The Return of the Dancing Master(146)
“You must have had a car.”
“I’ll pay for the car that was shot up. Once I get home I’ll send some money.”
“I mean afterwards. You must have taken another car?”
“I found it in a garage by a house at the edge of the forest. I don’t know if anybody’s noticed that it’s missing. The house looked to be deserted.”
Lindman thought he could detect the beginnings of impatience in the man’s voice. He would have to be more careful about what he said. There was a clinking of a bottle, a top being unscrewed. Some swigs, but no glass, Lindman thought. He’s drinking straight out of the bottle. There was a faint smell of alcohol.
Then the man described what had happened fifty-four years ago. A brief tale, clear, unambiguous, and totally horrific.
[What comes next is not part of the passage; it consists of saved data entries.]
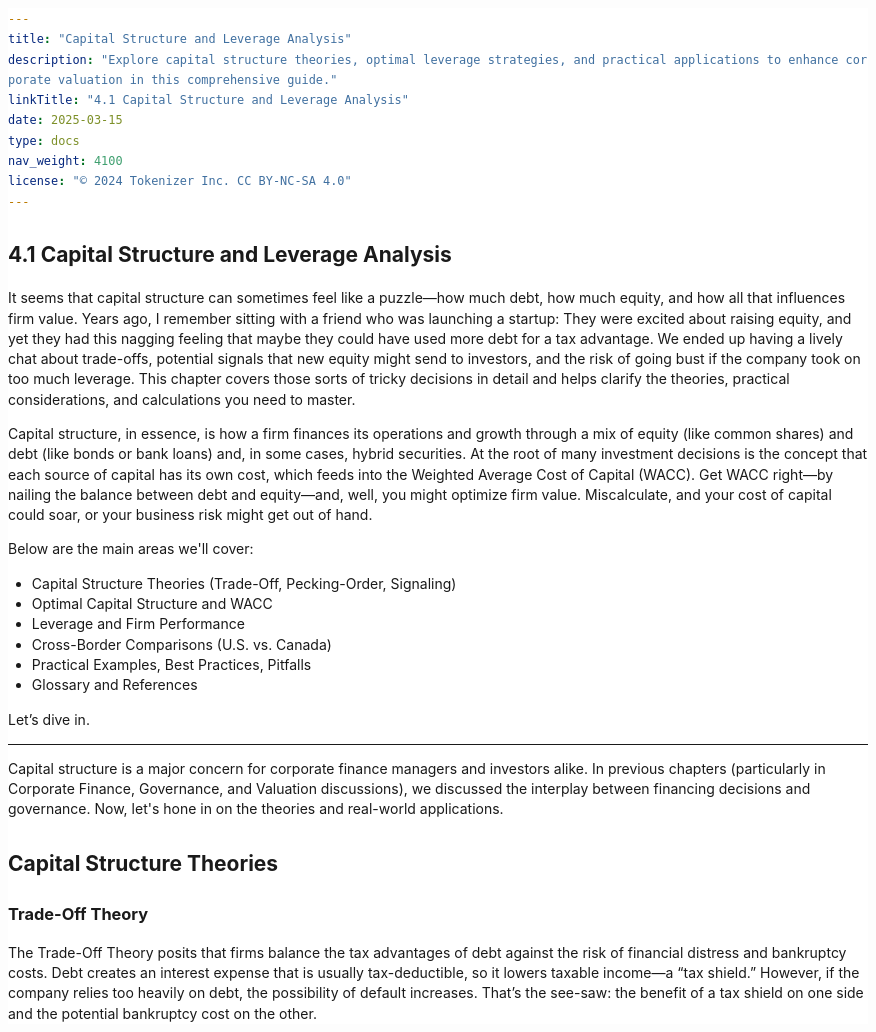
 ```yaml
---
title: "Capital Structure and Leverage Analysis"
description: "Explore capital structure theories, optimal leverage strategies, and practical applications to enhance corporate valuation in this comprehensive guide."
linkTitle: "4.1 Capital Structure and Leverage Analysis"
date: 2025-03-15
type: docs
nav_weight: 4100
license: "© 2024 Tokenizer Inc. CC BY-NC-SA 4.0"
---
```


## 4.1 Capital Structure and Leverage Analysis

It seems that capital structure can sometimes feel like a puzzle—how much debt, how much equity, and how all that influences firm value. Years ago, I remember sitting with a friend who was launching a startup: They were excited about raising equity, and yet they had this nagging feeling that maybe they could have used more debt for a tax advantage. We ended up having a lively chat about trade-offs, potential signals that new equity might send to investors, and the risk of going bust if the company took on too much leverage. This chapter covers those sorts of tricky decisions in detail and helps clarify the theories, practical considerations, and calculations you need to master.

Capital structure, in essence, is how a firm finances its operations and growth through a mix of equity (like common shares) and debt (like bonds or bank loans) and, in some cases, hybrid securities. At the root of many investment decisions is the concept that each source of capital has its own cost, which feeds into the Weighted Average Cost of Capital (WACC). Get WACC right—by nailing the balance between debt and equity—and, well, you might optimize firm value. Miscalculate, and your cost of capital could soar, or your business risk might get out of hand.

Below are the main areas we'll cover:

- Capital Structure Theories (Trade-Off, Pecking-Order, Signaling)  
- Optimal Capital Structure and WACC  
- Leverage and Firm Performance  
- Cross-Border Comparisons (U.S. vs. Canada)  
- Practical Examples, Best Practices, Pitfalls  
- Glossary and References  

Let’s dive in.

---

Capital structure is a major concern for corporate finance managers and investors alike. In previous chapters (particularly in Corporate Finance, Governance, and Valuation discussions), we discussed the interplay between financing decisions and governance. Now, let's hone in on the theories and real-world applications.

## Capital Structure Theories

### Trade-Off Theory
The Trade-Off Theory posits that firms balance the tax advantages of debt against the risk of financial distress and bankruptcy costs. Debt creates an interest expense that is usually tax-deductible, so it lowers taxable income—a “tax shield.” However, if the company relies too heavily on debt, the possibility of default increases. That’s the see-saw: the benefit of a tax shield on one side and the potential bankruptcy cost on the other.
“Waldemar Lehmann was a master. A genius at torturing people. One day Herbert Molin entered his life. I’m not sure about all the details. It wasn’t until I met Hollner that I realized who had killed my father. After that I was able to find out enough to know that it would be necessary and just to kill Herbert Molin.”
The bottle clinked again. The smell of spirits, more swigs. This man is drinking himself into a stupor, Lindman thought. Does that mean he will lose control of what he’s doing? He could feel his fear growing, and his temperature rising.
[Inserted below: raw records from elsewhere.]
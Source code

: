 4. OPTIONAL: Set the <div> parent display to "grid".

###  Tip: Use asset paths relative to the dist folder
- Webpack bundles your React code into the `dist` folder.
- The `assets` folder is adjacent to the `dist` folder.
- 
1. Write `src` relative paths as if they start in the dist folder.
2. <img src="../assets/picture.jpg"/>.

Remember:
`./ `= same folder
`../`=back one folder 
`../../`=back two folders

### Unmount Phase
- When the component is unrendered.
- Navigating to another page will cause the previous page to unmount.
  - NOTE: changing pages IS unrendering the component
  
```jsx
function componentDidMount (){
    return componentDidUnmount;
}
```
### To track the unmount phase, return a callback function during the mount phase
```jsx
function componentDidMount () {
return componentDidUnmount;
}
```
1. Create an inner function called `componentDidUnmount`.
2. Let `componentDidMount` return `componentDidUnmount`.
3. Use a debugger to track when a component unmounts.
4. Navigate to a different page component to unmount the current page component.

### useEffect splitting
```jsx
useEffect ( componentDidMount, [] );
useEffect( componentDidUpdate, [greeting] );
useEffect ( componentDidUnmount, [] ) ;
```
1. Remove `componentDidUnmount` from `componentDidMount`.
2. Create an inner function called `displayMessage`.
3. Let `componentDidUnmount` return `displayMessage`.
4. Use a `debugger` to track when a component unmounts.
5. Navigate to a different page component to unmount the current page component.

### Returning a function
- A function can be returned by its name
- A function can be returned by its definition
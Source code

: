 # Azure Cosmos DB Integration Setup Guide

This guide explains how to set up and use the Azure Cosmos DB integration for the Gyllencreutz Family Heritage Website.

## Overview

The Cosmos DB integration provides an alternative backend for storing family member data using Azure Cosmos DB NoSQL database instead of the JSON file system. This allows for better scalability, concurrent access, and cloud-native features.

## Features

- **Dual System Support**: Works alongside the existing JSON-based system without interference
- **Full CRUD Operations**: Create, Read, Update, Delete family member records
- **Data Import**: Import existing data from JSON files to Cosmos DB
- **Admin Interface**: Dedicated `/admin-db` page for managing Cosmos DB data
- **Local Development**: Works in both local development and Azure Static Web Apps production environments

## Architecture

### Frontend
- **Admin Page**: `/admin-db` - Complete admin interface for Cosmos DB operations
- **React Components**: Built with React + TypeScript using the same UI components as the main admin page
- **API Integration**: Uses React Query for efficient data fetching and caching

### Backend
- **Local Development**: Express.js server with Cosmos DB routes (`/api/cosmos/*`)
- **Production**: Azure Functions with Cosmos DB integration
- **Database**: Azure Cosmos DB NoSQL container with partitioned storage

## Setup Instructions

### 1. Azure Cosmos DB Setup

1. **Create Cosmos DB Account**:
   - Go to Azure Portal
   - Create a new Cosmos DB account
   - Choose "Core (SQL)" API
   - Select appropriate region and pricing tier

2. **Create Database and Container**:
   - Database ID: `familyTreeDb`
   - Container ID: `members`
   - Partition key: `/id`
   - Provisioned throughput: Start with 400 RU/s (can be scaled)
“My father was a dancing master. A peaceful man who loved to teach people how to dance. Especially young, shy people. One day, the man who would hide behind the name of Herbert Molin came to him as a pupil. He’d been granted a week’s leave that he was spending in Berlin. I don’t know how many lessons he had, but I remember seeing that young soldier several times. I can see his face now, and I recognized him when I eventually caught up with him.”
The man stood up. More creaking. Lindman recognized the sound, but it was from the house on Oland, Wetterstedt’s holiday home. I’m going insane, Lindman thought in desperation. I recognize a sound from Oland, but I’m in Harjedalen. The noise started again. From the right now. The man had moved to another chair. One that didn’t creak. Another memory was stirred in Lindman’s mind. He recalled the chair that didn’t creak. Where was this room?
“I was twelve at the time. My father gave his lessons at home. When the war started in 1939 he’d had his dance studio taken away from him. One day a Star of David appeared on the door. He never referred to it. Nobody referred to it. We saw our friends disappear, but my father survived. Lurking somewhere in the background was my uncle. He used to give Hermann Goering massages. That was the invisible protection our family enjoyed. Nobody was allowed to touch us. Until August Mattson-Herzén showed up and became my father’s pupil.”
The voice ground to a halt. Lindman was trying desperately to think where he could be. That was the first thing he needed to know if he were to find a way of escaping. This man he was sharing the room with could be unpredictable, he’d killed Mattson-Herzén, tortured him, he had behaved exactly like the people on whom he had exacted his vengeance.
The man was talking again. “I used to sit in on the lessons sometimes. Once, our eyes met. The young soldier smiled. I can still remember it. I liked him. A young man in a uniform who smiled. Since he never spoke I thought he was German, of course. How could I have known he was from Sweden? I don’t know what happened next, but he became one of Waldemar Lehmann’s henchmen. Lehmann must have found out somehow that Mattson-Herzén was taking dancing lessons from one of those disgusting Jews that were still in Berlin, and was being impertinent enough to behave like a normal, free, respectable citizen. I don’t know what he did to convince the young soldier, but I do know that Waldemar Lehman was one of the devil’s most assiduous servants. He succeeded in changing Mattson-Herzén into a monster. He came for his dancing lesson one afternoon. I used to sit out in the hall, listening to what went on in the big room after my father had pushed the furniture against the walls to make space for his lessons. The room had red curtains and a shiny parquet floor. I could hear my father’s friendly voice, counting the bars and saying things like ‘left foot,’ ‘right foot,’ and imagined his unfailingly straight back. Then the record player stopped. There wasn’t a sound. I thought at first they were resting. The door opened. The soldier hurried out of the apartment. I noticed his feet, his dancing shoes, as he left. Generally he came out, wiping the sweat from his brow, and gave me a smile, but none of that today. I went to the living room. My father was dead. Mattson-Herzén had strangled him with his own belt.”